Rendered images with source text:
◇ ◇ ◇ ◇ ◇ ◇ ◇

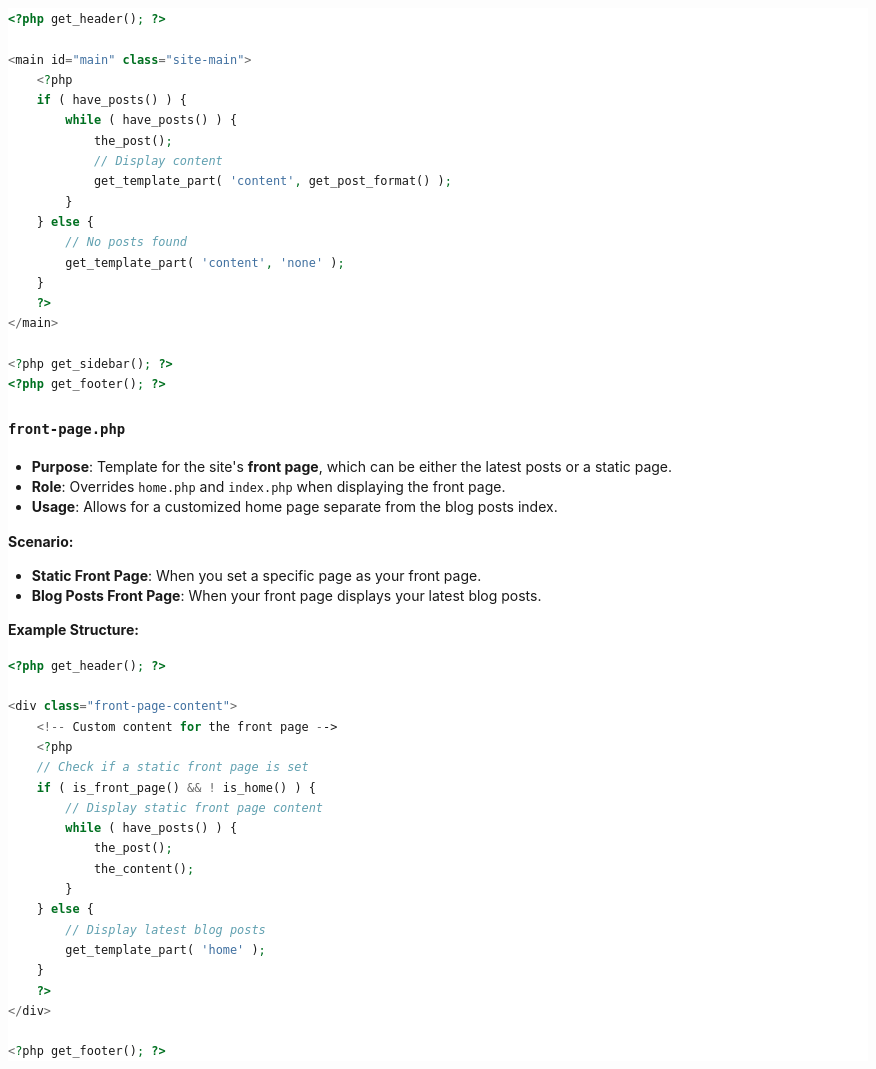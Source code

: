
```php
<?php get_header(); ?>

<main id="main" class="site-main">
    <?php
    if ( have_posts() ) {
        while ( have_posts() ) {
            the_post();
            // Display content
            get_template_part( 'content', get_post_format() );
        }
    } else {
        // No posts found
        get_template_part( 'content', 'none' );
    }
    ?>
</main>

<?php get_sidebar(); ?>
<?php get_footer(); ?>
```

### **`front-page.php`**

- **Purpose**: Template for the site's **front page**, which can be either the latest posts or a static page.
- **Role**: Overrides `home.php` and `index.php` when displaying the front page.
- **Usage**: Allows for a customized home page separate from the blog posts index.

**Scenario:**

- **Static Front Page**: When you set a specific page as your front page.
- **Blog Posts Front Page**: When your front page displays your latest blog posts.

**Example Structure:**

```php
<?php get_header(); ?>

<div class="front-page-content">
    <!-- Custom content for the front page -->
    <?php
    // Check if a static front page is set
    if ( is_front_page() && ! is_home() ) {
        // Display static front page content
        while ( have_posts() ) {
            the_post();
            the_content();
        }
    } else {
        // Display latest blog posts
        get_template_part( 'home' );
    }
    ?>
</div>

<?php get_footer(); ?>
```

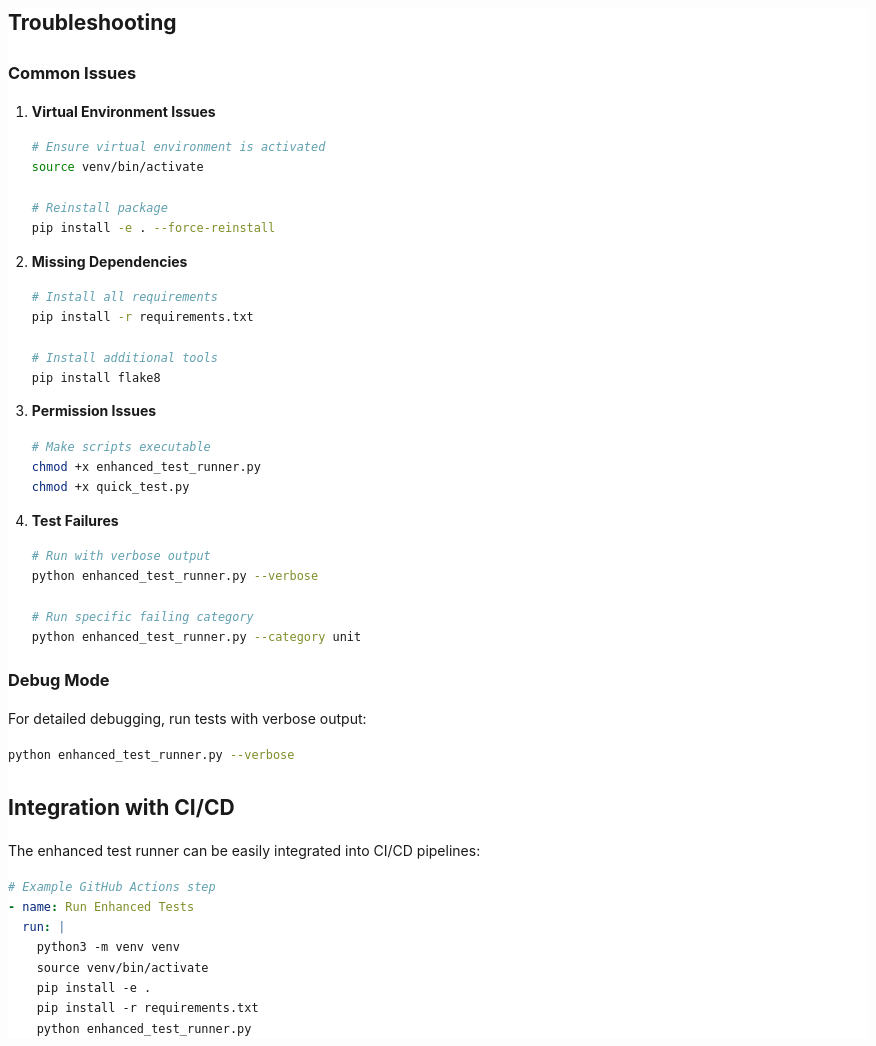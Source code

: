 ## Troubleshooting

### Common Issues

1. **Virtual Environment Issues**
   ```bash
   # Ensure virtual environment is activated
   source venv/bin/activate
   
   # Reinstall package
   pip install -e . --force-reinstall
   ```

2. **Missing Dependencies**
   ```bash
   # Install all requirements
   pip install -r requirements.txt
   
   # Install additional tools
   pip install flake8
   ```

3. **Permission Issues**
   ```bash
   # Make scripts executable
   chmod +x enhanced_test_runner.py
   chmod +x quick_test.py
   ```

4. **Test Failures**
   ```bash
   # Run with verbose output
   python enhanced_test_runner.py --verbose
   
   # Run specific failing category
   python enhanced_test_runner.py --category unit
   ```

### Debug Mode

For detailed debugging, run tests with verbose output:
```bash
python enhanced_test_runner.py --verbose
```

## Integration with CI/CD

The enhanced test runner can be easily integrated into CI/CD pipelines:

```yaml
# Example GitHub Actions step
- name: Run Enhanced Tests
  run: |
    python3 -m venv venv
    source venv/bin/activate
    pip install -e .
    pip install -r requirements.txt
    python enhanced_test_runner.py
```
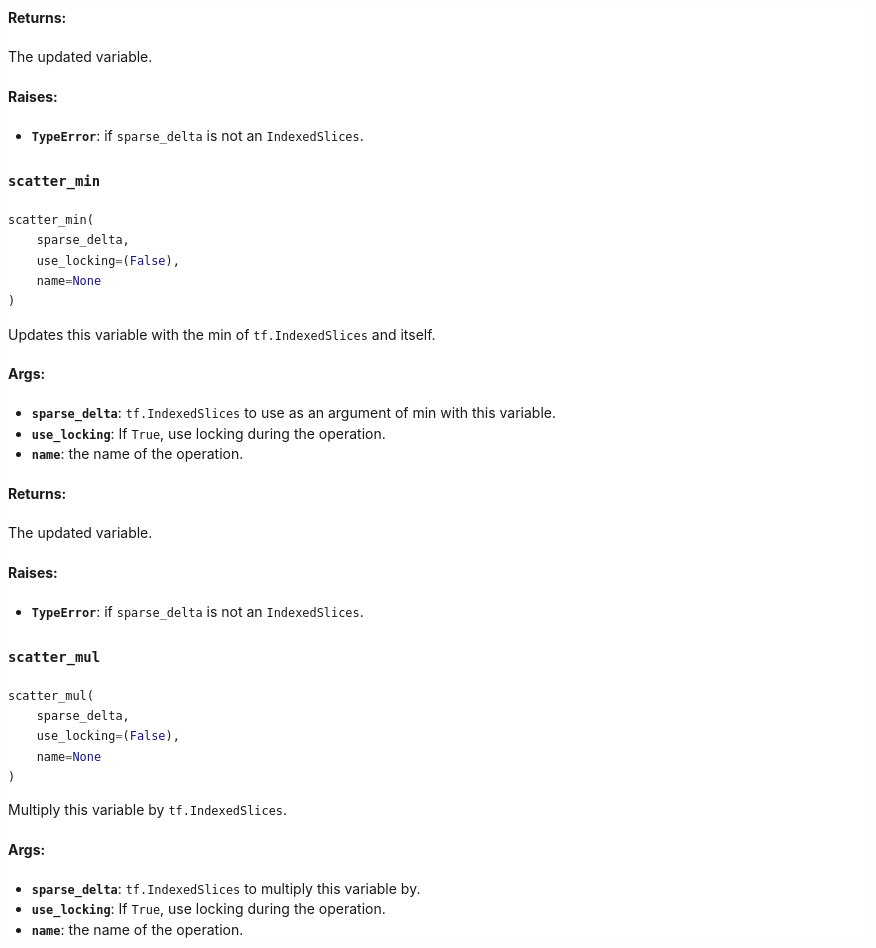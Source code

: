 
#### Returns:

The updated variable.



#### Raises:


* <b>`TypeError`</b>: if `sparse_delta` is not an `IndexedSlices`.

<h3 id="scatter_min"><code>scatter_min</code></h3>

``` python
scatter_min(
    sparse_delta,
    use_locking=(False),
    name=None
)
```

Updates this variable with the min of `tf.IndexedSlices` and itself.


#### Args:


* <b>`sparse_delta`</b>: `tf.IndexedSlices` to use as an argument of min with this
  variable.
* <b>`use_locking`</b>: If `True`, use locking during the operation.
* <b>`name`</b>: the name of the operation.


#### Returns:

The updated variable.



#### Raises:


* <b>`TypeError`</b>: if `sparse_delta` is not an `IndexedSlices`.

<h3 id="scatter_mul"><code>scatter_mul</code></h3>

``` python
scatter_mul(
    sparse_delta,
    use_locking=(False),
    name=None
)
```

Multiply this variable by `tf.IndexedSlices`.


#### Args:


* <b>`sparse_delta`</b>: `tf.IndexedSlices` to multiply this variable by.
* <b>`use_locking`</b>: If `True`, use locking during the operation.
* <b>`name`</b>: the name of the operation.

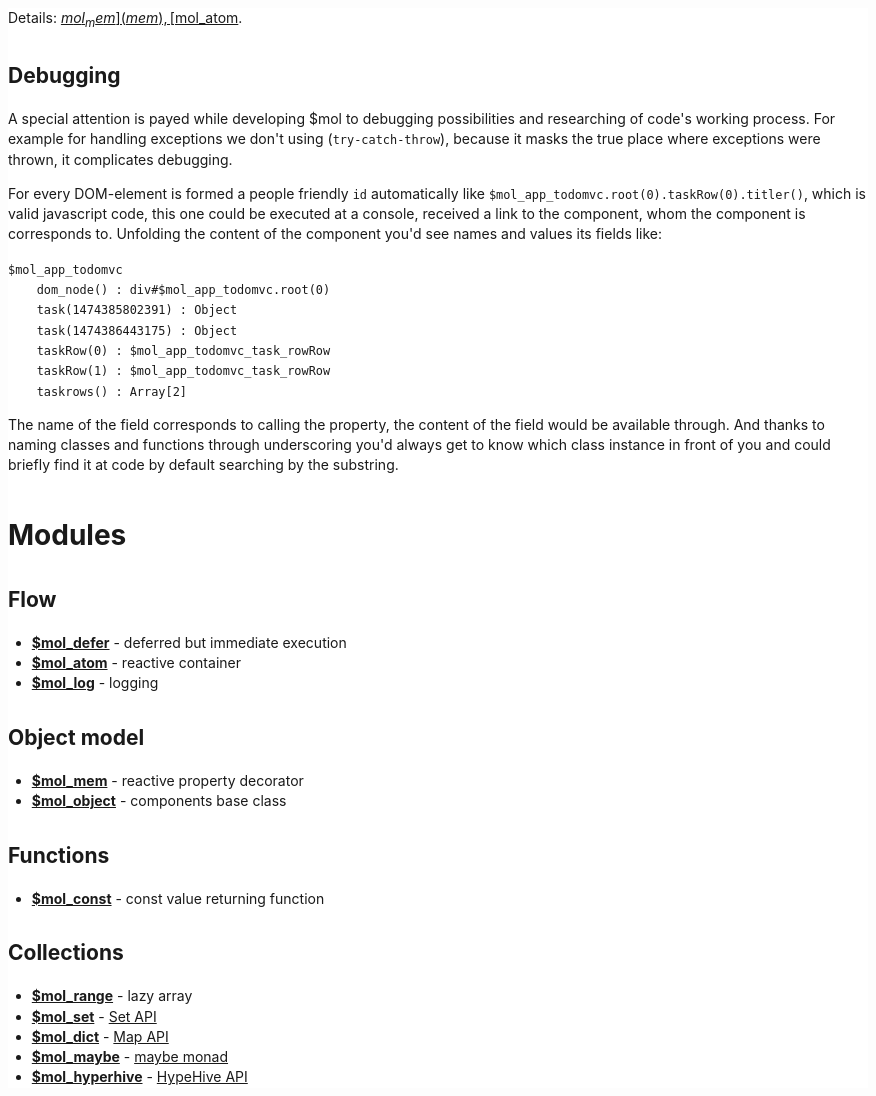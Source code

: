Details: [$mol_mem](mem), [$mol_atom](atom).

## Debugging
A special attention is payed while developing $mol to debugging possibilities and researching of code's working process. For example for handling exceptions we don't using (`try-catch-throw`),
 because it masks the true place where exceptions were thrown, it complicates debugging. 

For every DOM-element is formed a people friendly `id` automatically like `$mol_app_todomvc.root(0).taskRow(0).titler()`, which is valid javascript code, this one could be executed at a console, received a link to the component, whom the component is corresponds to. Unfolding the content of the component you'd see names and values its fields like:

```
$mol_app_todomvc
    dom_node() : div#$mol_app_todomvc.root(0)
    task(1474385802391) : Object
    task(1474386443175) : Object
    taskRow(0) : $mol_app_todomvc_task_rowRow
    taskRow(1) : $mol_app_todomvc_task_rowRow
    taskrows() : Array[2]
```

The name of the field corresponds to calling the property, the content of the field would be available through. And thanks to naming classes and functions through underscoring you'd always get to know which class instance in front of you and could briefly find it at code by default searching by the substring.

# Modules

## Flow

* **[$mol_defer](defer)** - deferred but immediate execution
* **[$mol_atom](atom)** - reactive container
* **[$mol_log](log)** - logging

## Object model

* **[$mol_mem](mem)** - reactive property decorator
* **[$mol_object](object)** - components base class

## Functions

* **[$mol_const](const)** - const value returning function

## Collections

* **[$mol_range](range)** - lazy array
* **[$mol_set](set)** - [Set API](https://developer.mozilla.org/en-US/docs/Web/JavaScript/Reference/Global_Objects/Set)
* **[$mol_dict](dict)** - [Map API](https://developer.mozilla.org/en-US/docs/Web/JavaScript/Reference/Global_Objects/Map)
* **[$mol_maybe](maybe)** - [maybe monad](https://en.wikipedia.org/wiki/Monad_(functional_programming)#The_Maybe_monad)
* **[$mol_hyperhive](hypehive)** - [HypeHive API](http://hhive.eap.eigenmethod.com/)
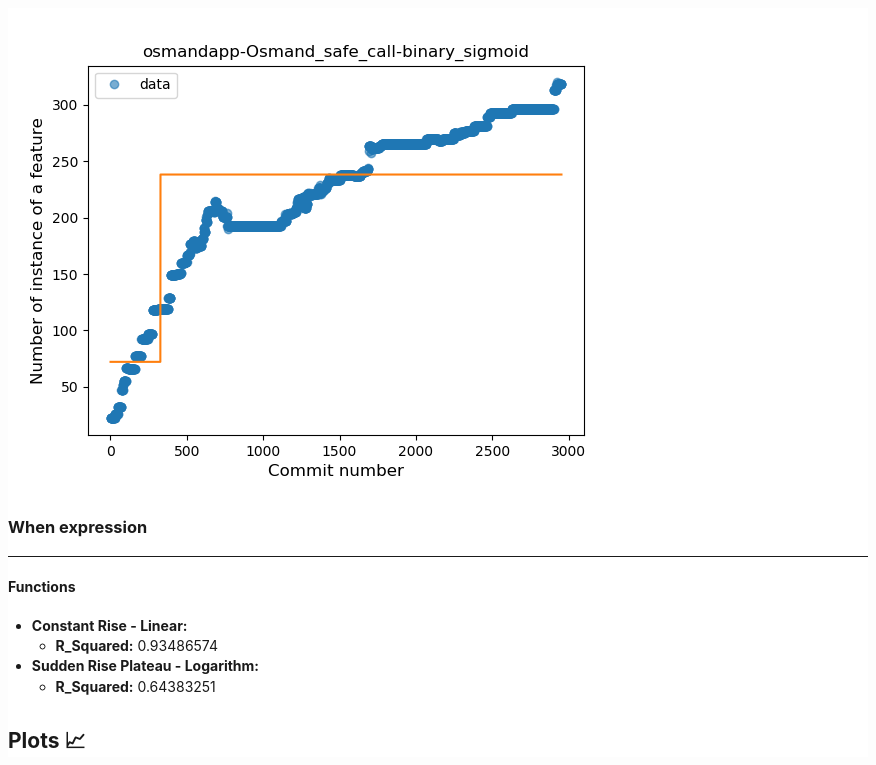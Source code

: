 ![osmandapp-Osmand T9](../plots/osmandapp-Osmand_safe_call_T9.png)
### <a name="when_expr">When expression</a>
----
#### Functions
* **Constant Rise - Linear:** ![equation](http://latex.codecogs.com/svg.latex?0.014554x%20&plus;%2020.738788)
    * **R_Squared:** 0.93486574
* **Sudden Rise Plateau - Logarithm:** ![equation](http://latex.codecogs.com/svg.latex?7.62177%5Clog_%7B3.44945%7D%28x%29%20&plus;%200.0)
    * **R_Squared:** 0.64383251

**Plots** :chart_with_upwards_trend:
-----
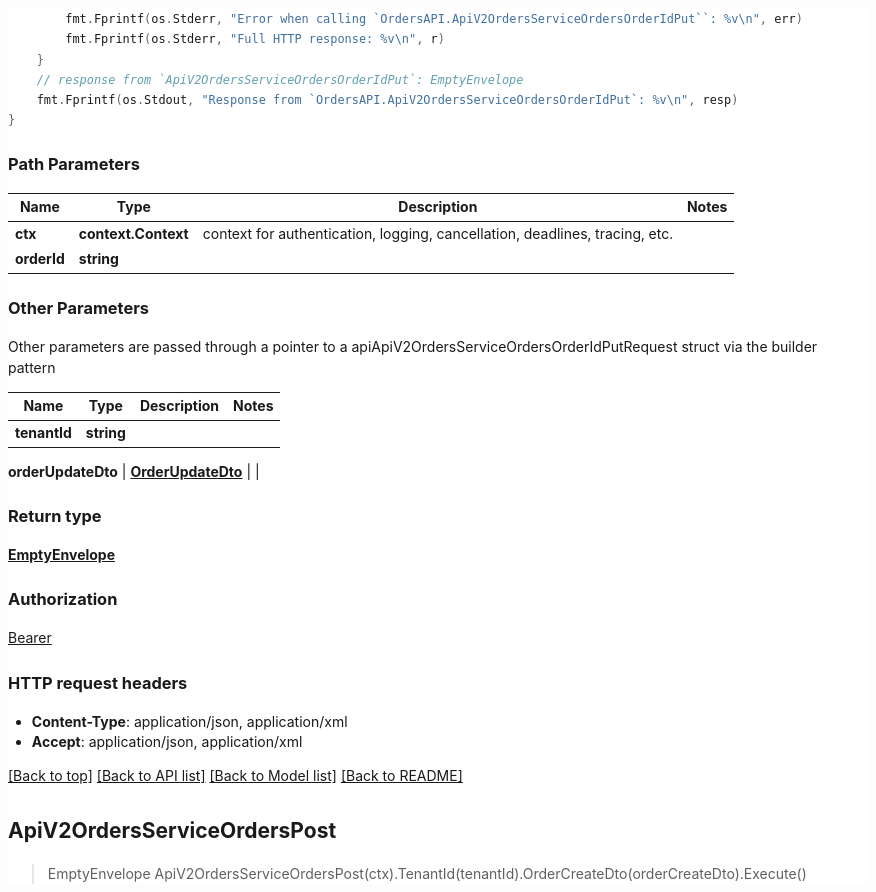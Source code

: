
 ```go
		fmt.Fprintf(os.Stderr, "Error when calling `OrdersAPI.ApiV2OrdersServiceOrdersOrderIdPut``: %v\n", err)
		fmt.Fprintf(os.Stderr, "Full HTTP response: %v\n", r)
	}
	// response from `ApiV2OrdersServiceOrdersOrderIdPut`: EmptyEnvelope
	fmt.Fprintf(os.Stdout, "Response from `OrdersAPI.ApiV2OrdersServiceOrdersOrderIdPut`: %v\n", resp)
}
```

### Path Parameters


Name | Type | Description  | Notes
------------- | ------------- | ------------- | -------------
**ctx** | **context.Context** | context for authentication, logging, cancellation, deadlines, tracing, etc.
**orderId** | **string** |  | 

### Other Parameters

Other parameters are passed through a pointer to a apiApiV2OrdersServiceOrdersOrderIdPutRequest struct via the builder pattern


Name | Type | Description  | Notes
------------- | ------------- | ------------- | -------------
 **tenantId** | **string** |  | 

 **orderUpdateDto** | [**OrderUpdateDto**](OrderUpdateDto.md) |  | 

### Return type

[**EmptyEnvelope**](EmptyEnvelope.md)

### Authorization

[Bearer](../README.md#Bearer)

### HTTP request headers

- **Content-Type**: application/json, application/xml
- **Accept**: application/json, application/xml

[[Back to top]](#) [[Back to API list]](../README.md#documentation-for-api-endpoints)
[[Back to Model list]](../README.md#documentation-for-models)
[[Back to README]](../README.md)


## ApiV2OrdersServiceOrdersPost

> EmptyEnvelope ApiV2OrdersServiceOrdersPost(ctx).TenantId(tenantId).OrderCreateDto(orderCreateDto).Execute()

◇ ◇ ◇ ◇ ◇ ◇ ◇

Quote every record above exactly, omitting any pictures they contain.

Source code

:
```php
<?php get_header(); ?>

<main id="main" class="site-main">
    <?php
    if ( have_posts() ) {
        while ( have_posts() ) {
            the_post();
            // Display content
            get_template_part( 'content', get_post_format() );
        }
    } else {
        // No posts found
        get_template_part( 'content', 'none' );
    }
    ?>
</main>

<?php get_sidebar(); ?>
<?php get_footer(); ?>
```

### **`front-page.php`**

- **Purpose**: Template for the site's **front page**, which can be either the latest posts or a static page.
- **Role**: Overrides `home.php` and `index.php` when displaying the front page.
- **Usage**: Allows for a customized home page separate from the blog posts index.

**Scenario:**

- **Static Front Page**: When you set a specific page as your front page.
- **Blog Posts Front Page**: When your front page displays your latest blog posts.

**Example Structure:**

```php
<?php get_header(); ?>

<div class="front-page-content">
    <!-- Custom content for the front page -->
    <?php
    // Check if a static front page is set
    if ( is_front_page() && ! is_home() ) {
        // Display static front page content
        while ( have_posts() ) {
            the_post();
            the_content();
        }
    } else {
        // Display latest blog posts
        get_template_part( 'home' );
    }
    ?>
</div>

<?php get_footer(); ?>
```

Source code

: ## Troubleshooting

### Common Issues

1. **Virtual Environment Issues**
   ```bash
   # Ensure virtual environment is activated
   source venv/bin/activate
   
   # Reinstall package
   pip install -e . --force-reinstall
   ```

2. **Missing Dependencies**
   ```bash
   # Install all requirements
   pip install -r requirements.txt
   
   # Install additional tools
   pip install flake8
   ```

3. **Permission Issues**
   ```bash
   # Make scripts executable
   chmod +x enhanced_test_runner.py
   chmod +x quick_test.py
   ```

4. **Test Failures**
   ```bash
   # Run with verbose output
   python enhanced_test_runner.py --verbose
   
   # Run specific failing category
   python enhanced_test_runner.py --category unit
   ```

### Debug Mode

For detailed debugging, run tests with verbose output:
```bash
python enhanced_test_runner.py --verbose
```

## Integration with CI/CD

The enhanced test runner can be easily integrated into CI/CD pipelines:

```yaml
# Example GitHub Actions step
- name: Run Enhanced Tests
  run: |
    python3 -m venv venv
    source venv/bin/activate
    pip install -e .
    pip install -r requirements.txt
    python enhanced_test_runner.py
```
Source code

: 
#### Returns:

The updated variable.



#### Raises:


* <b>`TypeError`</b>: if `sparse_delta` is not an `IndexedSlices`.

<h3 id="scatter_min"><code>scatter_min</code></h3>

``` python
scatter_min(
    sparse_delta,
    use_locking=(False),
    name=None
)
```

Updates this variable with the min of `tf.IndexedSlices` and itself.


#### Args:


* <b>`sparse_delta`</b>: `tf.IndexedSlices` to use as an argument of min with this
  variable.
* <b>`use_locking`</b>: If `True`, use locking during the operation.
* <b>`name`</b>: the name of the operation.


#### Returns:

The updated variable.



#### Raises:


* <b>`TypeError`</b>: if `sparse_delta` is not an `IndexedSlices`.

<h3 id="scatter_mul"><code>scatter_mul</code></h3>

``` python
scatter_mul(
    sparse_delta,
    use_locking=(False),
    name=None
)
```

Multiply this variable by `tf.IndexedSlices`.


#### Args:


* <b>`sparse_delta`</b>: `tf.IndexedSlices` to multiply this variable by.
* <b>`use_locking`</b>: If `True`, use locking during the operation.
* <b>`name`</b>: the name of the operation.

Source code

:Details: [$mol_mem](mem), [$mol_atom](atom).

## Debugging
A special attention is payed while developing $mol to debugging possibilities and researching of code's working process. For example for handling exceptions we don't using (`try-catch-throw`),
 because it masks the true place where exceptions were thrown, it complicates debugging. 

For every DOM-element is formed a people friendly `id` automatically like `$mol_app_todomvc.root(0).taskRow(0).titler()`, which is valid javascript code, this one could be executed at a console, received a link to the component, whom the component is corresponds to. Unfolding the content of the component you'd see names and values its fields like:

```
$mol_app_todomvc
    dom_node() : div#$mol_app_todomvc.root(0)
    task(1474385802391) : Object
    task(1474386443175) : Object
    taskRow(0) : $mol_app_todomvc_task_rowRow
    taskRow(1) : $mol_app_todomvc_task_rowRow
    taskrows() : Array[2]
```

The name of the field corresponds to calling the property, the content of the field would be available through. And thanks to naming classes and functions through underscoring you'd always get to know which class instance in front of you and could briefly find it at code by default searching by the substring.

# Modules

## Flow

* **[$mol_defer](defer)** - deferred but immediate execution
* **[$mol_atom](atom)** - reactive container
* **[$mol_log](log)** - logging

## Object model

* **[$mol_mem](mem)** - reactive property decorator
* **[$mol_object](object)** - components base class

## Functions

* **[$mol_const](const)** - const value returning function

## Collections

* **[$mol_range](range)** - lazy array
* **[$mol_set](set)** - [Set API](https://developer.mozilla.org/en-US/docs/Web/JavaScript/Reference/Global_Objects/Set)
* **[$mol_dict](dict)** - [Map API](https://developer.mozilla.org/en-US/docs/Web/JavaScript/Reference/Global_Objects/Map)
* **[$mol_maybe](maybe)** - [maybe monad](https://en.wikipedia.org/wiki/Monad_(functional_programming)#The_Maybe_monad)
* **[$mol_hyperhive](hypehive)** - [HypeHive API](http://hhive.eap.eigenmethod.com/)
Source code

: ![osmandapp-Osmand T9](../plots/osmandapp-Osmand_safe_call_T9.png)
### <a name="when_expr">When expression</a>
----
#### Functions
* **Constant Rise - Linear:** ![equation](http://latex.codecogs.com/svg.latex?0.014554x%20&plus;%2020.738788)
    * **R_Squared:** 0.93486574
* **Sudden Rise Plateau - Logarithm:** ![equation](http://latex.codecogs.com/svg.latex?7.62177%5Clog_%7B3.44945%7D%28x%29%20&plus;%200.0)
    * **R_Squared:** 0.64383251

**Plots** :chart_with_upwards_trend:
-----
Source code

:
 ```go
		fmt.Fprintf(os.Stderr, "Error when calling `OrdersAPI.ApiV2OrdersServiceOrdersOrderIdPut``: %v\n", err)
		fmt.Fprintf(os.Stderr, "Full HTTP response: %v\n", r)
	}
	// response from `ApiV2OrdersServiceOrdersOrderIdPut`: EmptyEnvelope
	fmt.Fprintf(os.Stdout, "Response from `OrdersAPI.ApiV2OrdersServiceOrdersOrderIdPut`: %v\n", resp)
}
```

### Path Parameters


Name | Type | Description  | Notes
------------- | ------------- | ------------- | -------------
**ctx** | **context.Context** | context for authentication, logging, cancellation, deadlines, tracing, etc.
**orderId** | **string** |  | 

### Other Parameters

Other parameters are passed through a pointer to a apiApiV2OrdersServiceOrdersOrderIdPutRequest struct via the builder pattern


Name | Type | Description  | Notes
------------- | ------------- | ------------- | -------------
 **tenantId** | **string** |  | 

 **orderUpdateDto** | [**OrderUpdateDto**](OrderUpdateDto.md) |  | 

### Return type

[**EmptyEnvelope**](EmptyEnvelope.md)

### Authorization

[Bearer](../README.md#Bearer)

### HTTP request headers

- **Content-Type**: application/json, application/xml
- **Accept**: application/json, application/xml

[[Back to top]](#) [[Back to API list]](../README.md#documentation-for-api-endpoints)
[[Back to Model list]](../README.md#documentation-for-models)
[[Back to README]](../README.md)


## ApiV2OrdersServiceOrdersPost

> EmptyEnvelope ApiV2OrdersServiceOrdersPost(ctx).TenantId(tenantId).OrderCreateDto(orderCreateDto).Execute()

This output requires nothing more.